Mechanisms leading to formation of lesions are poorly understand, but one source for cells initiating these lesions is thought to be cells shed from the endometrium and deposited in the pelvic cavity through retrograde menstruation.7,76,85 On chromosome 1, studies on genetic regulation of gene expression in blood86 and endometrium78,86 show the critical SNPs in this region influence expression of both the long non-coding RNA LINC00339 and CDC42. There are chromatin interactions between risk SNPs and gene promoters for both LINC00339 and CDC42.86 Luciferase reporter assays support the effect of genetic differences on the interaction between the regulatory element and the promoter of CDC42.86 Formal analysis of the overlap of signals for endometriosis risk and genetic effects on gene expression provides strong evidence that key SNPs associated with endometriosis on chromosome 1 and chromosome 12 regulate LINC00339 and vezatin VEZT expression, respectively.78,87

Genetic architecture of reproductive lifespan and fertility

Genetic studies discussed above demonstrate the complex variation contributing to the timing of puberty, menopause, ovarian function and twinning. Genetic contributions include the effects of multiple common variants with small effects on reproductive traits and disease, and rare variants with large effects contributing to failures in development, precocious puberty, delayed puberty, premature ovarian failure and increased twinning.
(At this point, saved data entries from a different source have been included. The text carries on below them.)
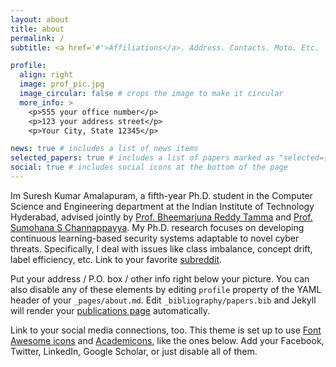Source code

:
 ```yaml
---
layout: about
title: about
permalink: /
subtitle: <a href='#'>Affiliations</a>. Address. Contacts. Moto. Etc.

profile:
  align: right
  image: prof_pic.jpg
  image_circular: false # crops the image to make it circular
  more_info: >
    <p>555 your office number</p>
    <p>123 your address street</p>
    <p>Your City, State 12345</p>

news: true # includes a list of news items
selected_papers: true # includes a list of papers marked as "selected={true}"
social: true # includes social icons at the bottom of the page
---
```


Im Suresh Kumar Amalapuram, a fifth-year Ph.D. student in the Computer Science and Engineering department at the Indian Institute of Technology Hyderabad, advised jointly by [Prof. Bheemarjuna Reddy Tamma](https://people.iith.ac.in/tbr/) and [Prof. Sumohana S Channappayya](https://people.iith.ac.in/sumohana/).  My Ph.D. research focuses on  developing continuous learning-based security systems adaptable to novel cyber threats. Specifically, I deal with issues like class imbalance, concept drift, label efficiency, etc.   Link to your favorite [subreddit](http://reddit.com).

Put your address / P.O. box / other info right below your picture. You can also disable any of these elements by editing `profile` property of the YAML header of your `_pages/about.md`. Edit `_bibliography/papers.bib` and Jekyll will render your [publications page](/al-folio/publications/) automatically.

Link to your social media connections, too. This theme is set up to use [Font Awesome icons](https://fontawesome.com/) and [Academicons](https://jpswalsh.github.io/academicons/), like the ones below. Add your Facebook, Twitter, LinkedIn, Google Scholar, or just disable all of them.
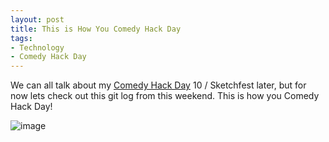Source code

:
 ```yaml
---
layout: post
title: This is How You Comedy Hack Day
tags:
- Technology
- Comedy Hack Day
---
```


We can all talk about my [Comedy Hack Day](http://comedyhackday.org) 10 / Sketchfest later, but for now lets check out this git log from this weekend. This is how you Comedy Hack Day!

![image](/public/images/chd10-computerroommate-log.jpg "CHD 10 Computer Roommate git log")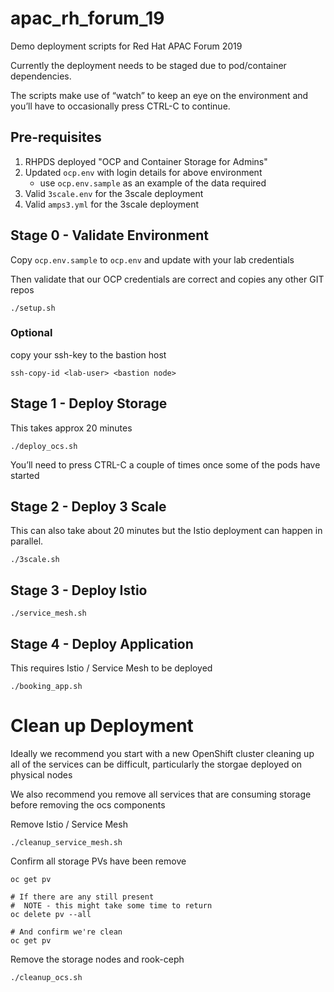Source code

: # apac_rh_forum_19
Demo deployment scripts for Red Hat APAC Forum 2019

Currently the deployment needs to be staged due to pod/container dependencies.

The scripts make use of “watch” to keep an eye on the environment and you’ll have to occasionally press CTRL-C to continue.

## Pre-requisites
1. RHPDS deployed "OCP and Container Storage for Admins"
1. Updated `ocp.env` with login details for above environment
    * use `ocp.env.sample` as an example of the data required
1. Valid `3scale.env` for the 3scale deployment 
1. Valid `amps3.yml` for the 3scale deployment


## Stage 0 - Validate Environment
Copy `ocp.env.sample` to `ocp.env` and update with your lab credentials

Then validate that our OCP credentials are correct and copies any other GIT repos
```
./setup.sh
```

### Optional
copy your ssh-key to the bastion host
```
ssh-copy-id <lab-user> <bastion node>
```

## Stage 1 - Deploy Storage
This takes approx 20 minutes
```
./deploy_ocs.sh
```
You’ll need to press CTRL-C a couple of times once some of the pods have started


## Stage 2 - Deploy 3 Scale
This can also take about 20 minutes but the Istio deployment can happen in parallel.
```
./3scale.sh
```

## Stage 3 - Deploy Istio
```
./service_mesh.sh
```

## Stage 4 - Deploy Application
This requires Istio / Service Mesh to be deployed
```
./booking_app.sh
```

# Clean up Deployment
Ideally we recommend you start with a new OpenShift cluster cleaning up
all of the services can be difficult, particularly the storgae deployed
on physical nodes

We also recommend you remove all services that are consuming storage before
removing the ocs components


Remove Istio / Service Mesh
```
./cleanup_service_mesh.sh
```


Confirm all storage PVs have been remove
```
oc get pv

# If there are any still present
#  NOTE - this might take some time to return
oc delete pv --all

# And confirm we're clean
oc get pv
```

Remove the storage nodes and rook-ceph
```
./cleanup_ocs.sh
```
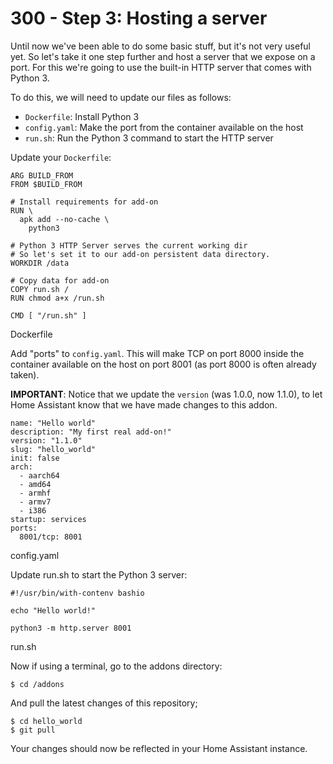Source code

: # 300 - Step 3: Hosting a server

Until now we've been able to do some basic stuff, but it's not very useful yet. So let's take it one step further and host a server that we expose on a port. For this we're going to use the built-in HTTP server that comes with Python 3.

To do this, we will need to update our files as follows:

- ```Dockerfile```: Install Python 3
- ```config.yaml```: Make the port from the container available on the host
- ```run.sh```: Run the Python 3 command to start the HTTP server

Update your ```Dockerfile```:

```
ARG BUILD_FROM
FROM $BUILD_FROM

# Install requirements for add-on
RUN \
  apk add --no-cache \
    python3

# Python 3 HTTP Server serves the current working dir
# So let's set it to our add-on persistent data directory.
WORKDIR /data

# Copy data for add-on
COPY run.sh /
RUN chmod a+x /run.sh

CMD [ "/run.sh" ]
```

Dockerfile

Add "ports" to ```config.yaml```. This will make TCP on port 8000 inside the container available on the host on port 8001 (as port 8000 is often already taken).

**IMPORTANT**: Notice that we update the ```version``` (was 1.0.0, now 1.1.0), to let Home Assistant know that we have made changes to this addon.

```
name: "Hello world"
description: "My first real add-on!"
version: "1.1.0"
slug: "hello_world"
init: false
arch:
  - aarch64
  - amd64
  - armhf
  - armv7
  - i386
startup: services
ports:
  8001/tcp: 8001
```

config.yaml

Update run.sh to start the Python 3 server:

```
#!/usr/bin/with-contenv bashio

echo "Hello world!"

python3 -m http.server 8001
```

run.sh

Now if using a terminal, go to the addons directory:

```
$ cd /addons
```

And pull the latest changes of this repository;

```
$ cd hello_world
$ git pull
```

Your changes should now be reflected in your Home Assistant instance.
In some cases (Tachykinin Receptor 3; TACR3 and age at menopause), rare, low-frequency and common variants all influence the same trait.11 In other examples (SOX10, CHD7, FGFR1, KISS1R, and TAC3), rare variants cause hypogonadotropic hypogonadism while common variants influence age at menopause.11 These differences, and evidence for the different effects on ovulation rate and streak ovaries for heterozygous and homozygous mutations in BMP15 and GDF9 in sheep54 show disruption of gene function or altered regulation of the same genes can have different effects on reproductive traits and diseases.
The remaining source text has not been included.